Сначала, проснувшись, она подумала, что когда Софир и Пализо вчера говорили «он» и «он пришел», то имели в виду Короля. Поразмыслив получше, она решила, что имелся в виду не сам Король, а его посланец, который прибыл, чтобы открыть дороги, и обладал на это соответствующими полномочиями. Окончательно стряхнув с себя сон, она поняла, что ничего подобного они в виду не имели.
– Пойдешь сегодня наверх, в дом Хозяина, – сказала ей Пализо, проходя через кухню с целой охапкой белья, только что снятого с веревок. – Я немного простирнула твое красное платье – уж больно оно мнется, пока в сундуке лежит. А чулки чистые у тебя есть? Посмотри-ка, нравятся?
– Интересно, а ОН там? – спросила Айрин. Поскольку этот «он» не жил в гостинице, его, должно быть, пригласили – как никогда не приглашали ее – пожить в доме Хозяина. Почему-то даже такая ерунда причиняла сильную боль, и она постаралась скрыть ее и настолько была поглощена этим, что не сразу расслышала ответ Пализо:
– ОН? О нет, ОН в замке. Но Хозяин уже давно просил передать тебе, чтобы ты сразу же приходила к нему, как только снова у нас появишься.
Последние слова пролились ей на душу бальзамом. Раз так, «он» мог оставаться в замке сколько угодно.
– Очень красивые! – сказала Айрин, любуясь полосатыми чулочками, которые Пализо выложила поверх остальной одежды. – Только что связала?
– Да так, распустила четыре пары старых и выбрала нитки что получше, – лукаво ответила Пализо, чувствуя себя мастерицей на все руки. – Надень их сегодня, леваджа. Это тебе.
В новых ярких чулках и красном платье Айрин вышла на улицу и в сумеречном свете начала подниматься по неровным крутым ступеням вверх к дому Хозяина. Гуси в загоне у южной стены, огромные, белые, будто светящиеся в неясном свете, вытягивали длинные шеи и шипели; один вдруг захлопал крыльями. Она всегда немного побаивалась гусей.

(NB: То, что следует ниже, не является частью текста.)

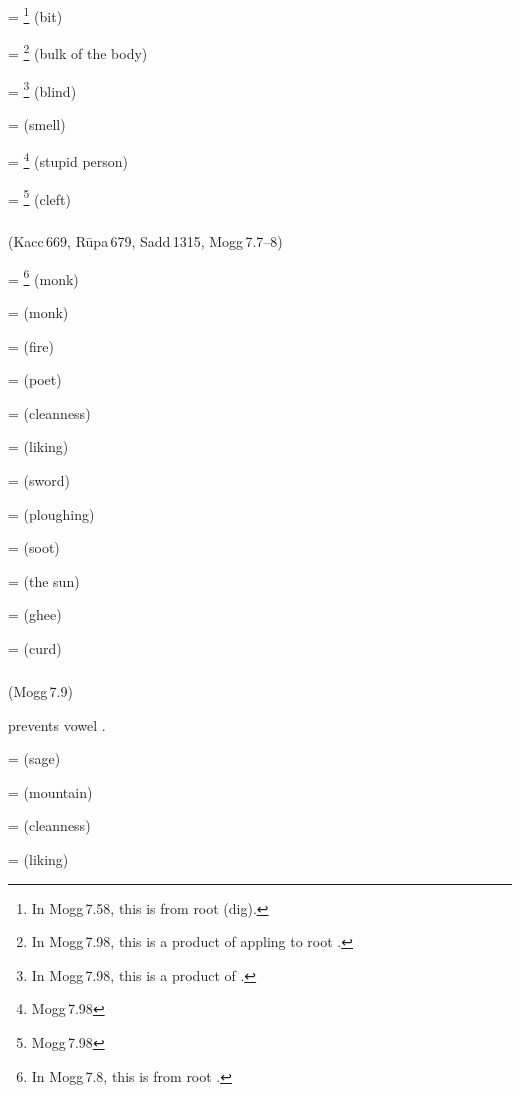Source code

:  = \footnote{In Mogg\,7.58, this is from root  (dig).} (bit)\par
{} = \footnote{In Mogg\,7.98, this is a product of  appling to root .} (bulk of the body)\par
{} = \footnote{In Mogg\,7.98, this is a product of .} (blind)\par
{} =  (smell)\par
{} = \footnote{Mogg\,7.98} (stupid person)\par
{} = \footnote{Mogg\,7.98} (cleft)\par

\subparagraph*{} (Kacc\,669, R\=upa\,679, Sadd\,1315, Mogg\,7.7--8)\label{pacckx:i}

 = \footnote{In Mogg\,7.8, this is from root .} (monk)\par
{} =  (monk)\par
{} =  (fire)\par
{} =  (poet)\par
{} =  (cleanness)\par
{} =  (liking)\par
{} =  (sword)\par
{} =  (ploughing)\par
{} =  (soot)\par
{} =  (the sun)\par
{} =  (ghee)\par
{} =  (curd)\par

\subparagraph*{} (Mogg\,7.9)\label{pacckx:ki}

 prevents vowel .

 =  (sage)\par
{} =  (mountain)\par
{} =  (cleanness)\par
{} =  (liking)\par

Айрин постучалась в красивую наборную дверь, и Фимол, спокойная, невозмутимая как всегда, впустила ее и провела через зал, где с портретов мрачно глядели печальная старуха и однорукий старец, к двери кабинета Хозяина.
– Ирена пришла, – почтительно сказала Фимол своим ясным голосом.
Он повернулся от конторки, с нескрываемой радостью протянув ей навстречу руки:
– Ирена, Иренаджа! Здравствуй! Мы по тебе соскучились!
Это я по тебе соскучилась, хотелось ей сказать. Но язык вечно отказывался повиноваться ей в присутствии Хозяина. Даже язык повиновался только ему.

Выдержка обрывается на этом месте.